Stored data
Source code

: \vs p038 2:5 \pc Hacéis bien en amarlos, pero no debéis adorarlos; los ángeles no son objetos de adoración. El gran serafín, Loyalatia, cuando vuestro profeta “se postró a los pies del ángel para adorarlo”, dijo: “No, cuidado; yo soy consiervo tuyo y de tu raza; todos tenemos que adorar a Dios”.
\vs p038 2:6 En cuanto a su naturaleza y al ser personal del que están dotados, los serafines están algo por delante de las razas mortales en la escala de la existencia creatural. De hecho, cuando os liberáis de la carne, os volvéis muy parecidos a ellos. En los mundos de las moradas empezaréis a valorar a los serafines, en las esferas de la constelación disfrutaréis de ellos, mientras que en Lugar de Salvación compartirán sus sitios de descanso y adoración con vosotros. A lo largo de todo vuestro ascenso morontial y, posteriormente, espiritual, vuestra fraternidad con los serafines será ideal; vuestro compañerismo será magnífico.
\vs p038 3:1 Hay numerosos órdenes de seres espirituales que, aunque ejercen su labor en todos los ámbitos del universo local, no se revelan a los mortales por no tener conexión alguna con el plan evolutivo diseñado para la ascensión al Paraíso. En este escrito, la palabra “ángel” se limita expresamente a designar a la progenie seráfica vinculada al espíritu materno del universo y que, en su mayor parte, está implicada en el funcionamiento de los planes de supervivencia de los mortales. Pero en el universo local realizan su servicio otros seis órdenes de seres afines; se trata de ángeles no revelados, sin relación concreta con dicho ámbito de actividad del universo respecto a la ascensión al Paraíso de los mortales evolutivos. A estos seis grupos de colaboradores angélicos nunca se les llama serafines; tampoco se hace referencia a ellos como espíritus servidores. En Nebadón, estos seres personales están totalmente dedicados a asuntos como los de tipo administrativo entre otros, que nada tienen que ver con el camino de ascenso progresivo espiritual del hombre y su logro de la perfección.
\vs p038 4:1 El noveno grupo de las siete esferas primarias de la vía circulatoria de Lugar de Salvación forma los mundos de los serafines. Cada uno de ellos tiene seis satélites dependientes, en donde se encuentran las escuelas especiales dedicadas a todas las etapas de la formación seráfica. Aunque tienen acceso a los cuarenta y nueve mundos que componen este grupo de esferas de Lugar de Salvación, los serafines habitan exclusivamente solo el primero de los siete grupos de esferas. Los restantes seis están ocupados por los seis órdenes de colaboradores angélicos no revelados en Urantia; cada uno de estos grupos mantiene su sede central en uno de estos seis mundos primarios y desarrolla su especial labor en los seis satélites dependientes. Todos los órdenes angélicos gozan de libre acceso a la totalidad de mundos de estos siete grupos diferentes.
* * *
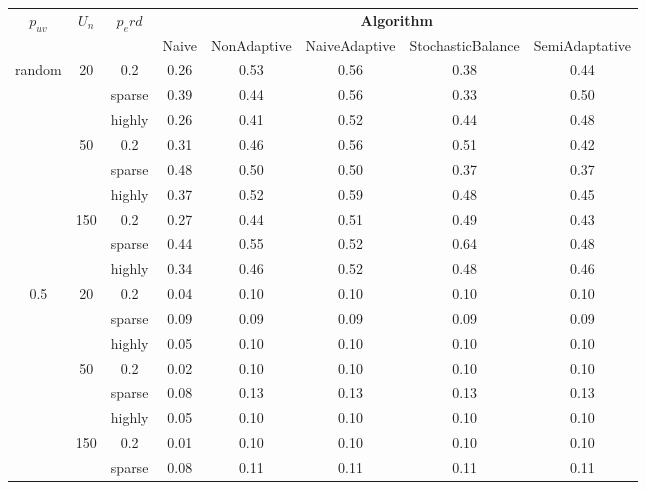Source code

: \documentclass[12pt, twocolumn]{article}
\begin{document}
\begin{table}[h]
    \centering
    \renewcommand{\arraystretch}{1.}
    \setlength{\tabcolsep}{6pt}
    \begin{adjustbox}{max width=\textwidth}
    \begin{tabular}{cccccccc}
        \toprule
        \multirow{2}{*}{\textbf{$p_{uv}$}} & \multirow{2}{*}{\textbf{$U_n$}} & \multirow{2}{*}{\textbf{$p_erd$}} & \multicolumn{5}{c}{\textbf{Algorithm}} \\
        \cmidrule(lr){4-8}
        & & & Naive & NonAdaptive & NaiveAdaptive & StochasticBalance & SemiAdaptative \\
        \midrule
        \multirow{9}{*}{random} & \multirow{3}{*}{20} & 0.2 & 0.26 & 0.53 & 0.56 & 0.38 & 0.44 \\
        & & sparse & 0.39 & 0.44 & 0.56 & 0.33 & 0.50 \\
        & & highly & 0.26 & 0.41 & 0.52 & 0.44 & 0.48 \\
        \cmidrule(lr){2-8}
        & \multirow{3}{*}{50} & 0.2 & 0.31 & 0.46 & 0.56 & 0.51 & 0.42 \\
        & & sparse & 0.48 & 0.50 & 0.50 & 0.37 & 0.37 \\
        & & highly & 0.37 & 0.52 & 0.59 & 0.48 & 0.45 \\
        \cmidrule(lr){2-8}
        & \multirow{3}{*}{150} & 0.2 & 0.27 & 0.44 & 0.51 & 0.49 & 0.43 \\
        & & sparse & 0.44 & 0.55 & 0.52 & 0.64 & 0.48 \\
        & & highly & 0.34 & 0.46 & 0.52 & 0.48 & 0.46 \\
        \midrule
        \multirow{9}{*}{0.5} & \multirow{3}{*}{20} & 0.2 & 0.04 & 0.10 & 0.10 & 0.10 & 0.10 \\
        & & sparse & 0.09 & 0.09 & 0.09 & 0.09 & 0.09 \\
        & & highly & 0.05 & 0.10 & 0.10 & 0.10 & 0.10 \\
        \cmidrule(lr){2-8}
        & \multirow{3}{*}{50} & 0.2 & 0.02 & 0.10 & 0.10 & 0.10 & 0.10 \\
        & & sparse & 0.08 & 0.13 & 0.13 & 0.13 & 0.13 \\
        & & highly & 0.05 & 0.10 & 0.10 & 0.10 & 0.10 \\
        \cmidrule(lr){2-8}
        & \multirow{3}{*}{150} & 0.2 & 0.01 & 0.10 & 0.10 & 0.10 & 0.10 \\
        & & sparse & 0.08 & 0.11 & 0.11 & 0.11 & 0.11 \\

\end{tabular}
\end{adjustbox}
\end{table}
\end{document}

- INSTRUCTIONS TO FOLLOW:
Going through the records above line by line, count those that hold the word "begin", and answer with the number only.

- WRITTEN REPLY:
4